EXERCISE:
Go through the entries below. Copy each line in which "query" appears.

Content starts

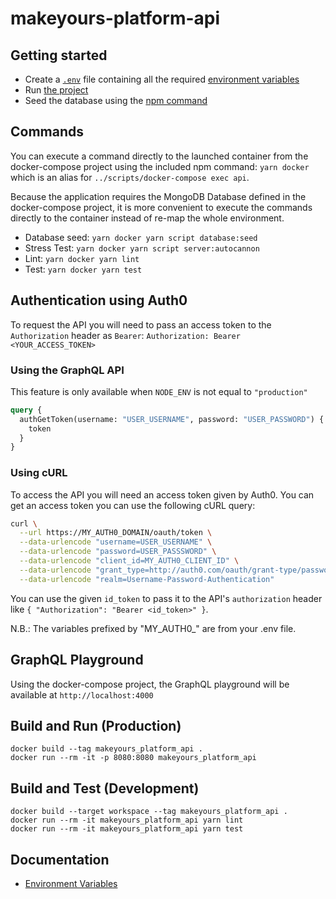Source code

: # makeyours-platform-api

## Getting started

- Create a [`.env`](.env.example) file containing all the required [environment variables](docs/ENVIRONMENT_VARIABLES.md)
- Run [the project](https://gitlab.com/makeyours/makeyours-platform/makeyours-platform/blob/develop/README.md)
- Seed the database using the [npm command](#commands)

## Commands

You can execute a command directly to the launched container from the docker-compose project using the included npm command: `yarn docker` which is an alias for `../scripts/docker-compose exec api`.

Because the application requires the MongoDB Database defined in the docker-compose project, it is more convenient to execute the commands directly to the container instead of re-map the whole environment.

- Database seed: `yarn docker yarn script database:seed`
- Stress Test: `yarn docker yarn script server:autocannon`
- Lint: `yarn docker yarn lint`
- Test: `yarn docker yarn test`

## Authentication using Auth0

To request the API you will need to pass an access token to the `Authorization` header as `Bearer`: `Authorization: Bearer <YOUR_ACCESS_TOKEN>`

### Using the GraphQL API

This feature is only available when `NODE_ENV` is not equal to `"production"`

```graphql
query {
  authGetToken(username: "USER_USERNAME", password: "USER_PASSWORD") {
    token
  }
}
```

### Using cURL

To access the API you will need an access token given by Auth0.
You can get an access token you can use the following cURL query:

```sh
curl \
  --url https://MY_AUTH0_DOMAIN/oauth/token \
  --data-urlencode "username=USER_USERNAME" \
  --data-urlencode "password=USER_PASSSWORD" \
  --data-urlencode "client_id=MY_AUTH0_CLIENT_ID" \
  --data-urlencode "grant_type=http://auth0.com/oauth/grant-type/password-realm" \
  --data-urlencode "realm=Username-Password-Authentication"

```

You can use the given `id_token` to pass it to the API's `authorization` header like `{ "Authorization": "Bearer <id_token>" }`.

N.B.: The variables prefixed by "MY_AUTH0_" are from your .env file.

## GraphQL Playground

Using the docker-compose project, the GraphQL playground will be available at `http://localhost:4000`

## Build and Run (Production)

```shell
docker build --tag makeyours_platform_api .
docker run --rm -it -p 8080:8080 makeyours_platform_api
```

## Build and Test (Development)

```shell
docker build --target workspace --tag makeyours_platform_api .
docker run --rm -it makeyours_platform_api yarn lint
docker run --rm -it makeyours_platform_api yarn test
```

## Documentation

- [Environment Variables](docs/ENVIRONMENT_VARIABLES.md)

Content ends

EXERCISE ANSWER:
query {
You can get an access token you can use the following cURL query:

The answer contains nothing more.